* [WORK ITEM]: Copy out each line from the material where the word "with" is found.

* [THE INPUT]:
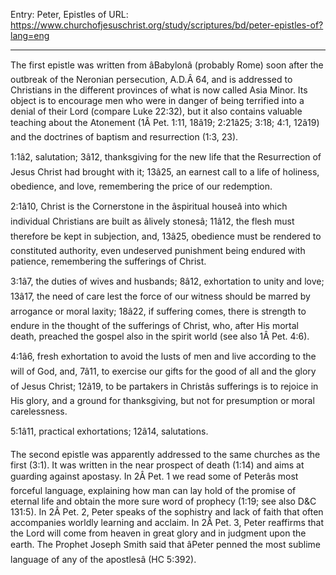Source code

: Entry: Peter, Epistles of
URL: https://www.churchofjesuschrist.org/study/scriptures/bd/peter-epistles-of?lang=eng

---

The first epistle was written from âBabylonâ (probably Rome) soon after the outbreak of the Neronian persecution, A.D.Â 64, and is addressed to Christians in the different provinces of what is now called Asia Minor. Its object is to encourage men who were in danger of being terrified into a denial of their Lord (compare Luke 22:32), but it also contains valuable teaching about the Atonement (1Â Pet. 1:11, 18â19; 2:21â25; 3:18; 4:1, 12â19) and the doctrines of baptism and resurrection (1:3, 23).

1:1â2, salutation; 3â12, thanksgiving for the new life that the Resurrection of Jesus Christ had brought with it; 13â25, an earnest call to a life of holiness, obedience, and love, remembering the price of our redemption.

2:1â10, Christ is the Cornerstone in the âspiritual houseâ into which individual Christians are built as âlively stonesâ; 11â12, the flesh must therefore be kept in subjection, and, 13â25, obedience must be rendered to constituted authority, even undeserved punishment being endured with patience, remembering the sufferings of Christ.

3:1â7, the duties of wives and husbands; 8â12, exhortation to unity and love; 13â17, the need of care lest the force of our witness should be marred by arrogance or moral laxity; 18â22, if suffering comes, there is strength to endure in the thought of the sufferings of Christ, who, after His mortal death, preached the gospel also in the spirit world (see also 1Â Pet. 4:6).

4:1â6, fresh exhortation to avoid the lusts of men and live according to the will of God, and, 7â11, to exercise our gifts for the good of all and the glory of Jesus Christ; 12â19, to be partakers in Christâs sufferings is to rejoice in His glory, and a ground for thanksgiving, but not for presumption or moral carelessness.

5:1â11, practical exhortations; 12â14, salutations.

The second epistle was apparently addressed to the same churches as the first (3:1). It was written in the near prospect of death (1:14) and aims at guarding against apostasy. In 2Â Pet. 1 we read some of Peterâs most forceful language, explaining how man can lay hold of the promise of eternal life and obtain the more sure word of prophecy (1:19; see also D&C 131:5). In 2Â Pet. 2, Peter speaks of the sophistry and lack of faith that often accompanies worldly learning and acclaim. In 2Â Pet. 3, Peter reaffirms that the Lord will come from heaven in great glory and in judgment upon the earth. The Prophet Joseph Smith said that âPeter penned the most sublime language of any of the apostlesâ (HC 5:392).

* [EXERCISE RESPONSE]:
1:1â2, salutation; 3â12, thanksgiving for the new life that the Resurrection of Jesus Christ had brought with it; 13â25, an earnest call to a life of holiness, obedience, and love, remembering the price of our redemption.
2:1â10, Christ is the Cornerstone in the âspiritual houseâ into which individual Christians are built as âlively stonesâ; 11â12, the flesh must therefore be kept in subjection, and, 13â25, obedience must be rendered to constituted authority, even undeserved punishment being endured with patience, remembering the sufferings of Christ.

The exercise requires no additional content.